## Work order
Skip every line before the one containing "- Queue downloads on the user scope.", then copy that line and the rest of the entries below exactly, through the last line.
-- Information shown follows --
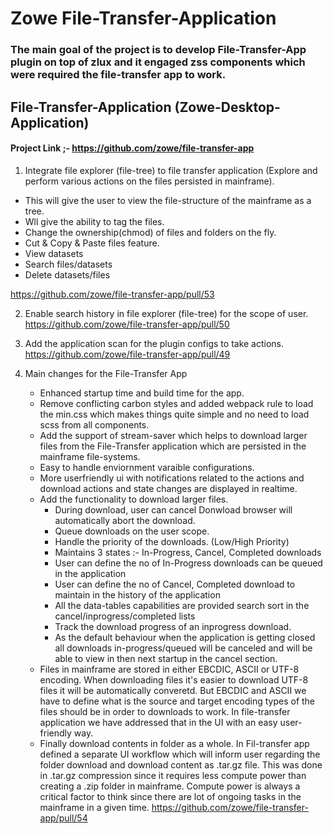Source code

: # Zowe File-Transfer-Application

### The main goal of the project is to develop File-Transfer-App plugin on top of zlux and it engaged zss components which were required the file-transfer app to work.

## File-Transfer-Application (Zowe-Desktop-Application)
#### Project Link ;- https://github.com/zowe/file-transfer-app

1. Integrate file explorer (file-tree) to file transfer application (Explore and perform various actions on the files persisted in mainframe).
  * This will give the user to view the file-structure of the mainframe as a tree. 
  * Wll give the ability to tag the files.
  * Change the ownership(chmod) of files and folders on the fly.
  * Cut & Copy & Paste files feature.
  * View datasets
  * Search files/datasets
  * Delete datasets/files
  
https://github.com/zowe/file-transfer-app/pull/53

2. Enable search history in file explorer (file-tree) for the scope of user.
https://github.com/zowe/file-transfer-app/pull/50

3. Add the application scan for the plugin configs to take actions.
https://github.com/zowe/file-transfer-app/pull/49

4. Main changes for the File-Transfer App
    * Enhanced startup time and build time for the app.
    * Remove conflicting carbon styles and added webpack rule to load the min.css which makes things quite simple and no need to load scss from all components.
    * Add the support of stream-saver which helps to download larger files from the File-Transfer application which are persisted in the mainframe file-systems.
    * Easy to handle enviornment varaible configurations.
    * More userfriendly ui with notifications related to the actions and download actions and state changes are displayed in realtime.
    * Add the functionality to download larger files. 
      - During download, user can cancel Donwload browser will automatically abort the download.
      - Queue downloads on the user scope.
      - Handle the priority of the downloads. (Low/High Priority) 
      - Maintains 3 states :- In-Progress, Cancel, Completed downloads 
      - User can define the no of In-Progress downloads can be queued in the application
      - User can define the no of Cancel, Completed download to maintain in the history of the application
      - All the data-tables capabilities are provided search sort in the cancel/inprogress/completed lists
      - Track the download progress of an inprogress download.
      - As the default behaviour when the application is getting closed all downloads in-progress/queued will be canceled and will be able to view in then next startup in the cancel section.
    * Files in mainframe are stored in either EBCDIC, ASCII or UTF-8 encoding.  When downloading files it's easier to download UTF-8 files it will be automatically converetd. But EBCDIC and ASCII we have to define what is the source and target encoding types of the files should be in order to downloads to work.
In file-transfer application we have addressed that in the UI with an easy user-friendly way.
    * Finally download contents in folder as a whole. In Fil-transfer app defined a separate UI workflow which will  inform user regarding the folder download and download content as .tar.gz file. This was done in .tar.gz compression since it requires less compute power than creating a .zip folder in mainframe. Compute power is always a critical factor to think since there are lot of ongoing tasks in the mainframe in a given time.
 https://github.com/zowe/file-transfer-app/pull/54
-- Information shown concluded --
## Exercise output
      - Queue downloads on the user scope.
      - Handle the priority of the downloads. (Low/High Priority) 
      - Maintains 3 states :- In-Progress, Cancel, Completed downloads 
      - User can define the no of In-Progress downloads can be queued in the application
      - User can define the no of Cancel, Completed download to maintain in the history of the application
      - All the data-tables capabilities are provided search sort in the cancel/inprogress/completed lists
      - Track the download progress of an inprogress download.
      - As the default behaviour when the application is getting closed all downloads in-progress/queued will be canceled and will be able to view in then next startup in the cancel section.
    * Files in mainframe are stored in either EBCDIC, ASCII or UTF-8 encoding.  When downloading files it's easier to download UTF-8 files it will be automatically converetd. But EBCDIC and ASCII we have to define what is the source and target encoding types of the files should be in order to downloads to work.
In file-transfer application we have addressed that in the UI with an easy user-friendly way.
    * Finally download contents in folder as a whole. In Fil-transfer app defined a separate UI workflow which will  inform user regarding the folder download and download content as .tar.gz file. This was done in .tar.gz compression since it requires less compute power than creating a .zip folder in mainframe. Compute power is always a critical factor to think since there are lot of ongoing tasks in the mainframe in a given time.
 https://github.com/zowe/file-transfer-app/pull/54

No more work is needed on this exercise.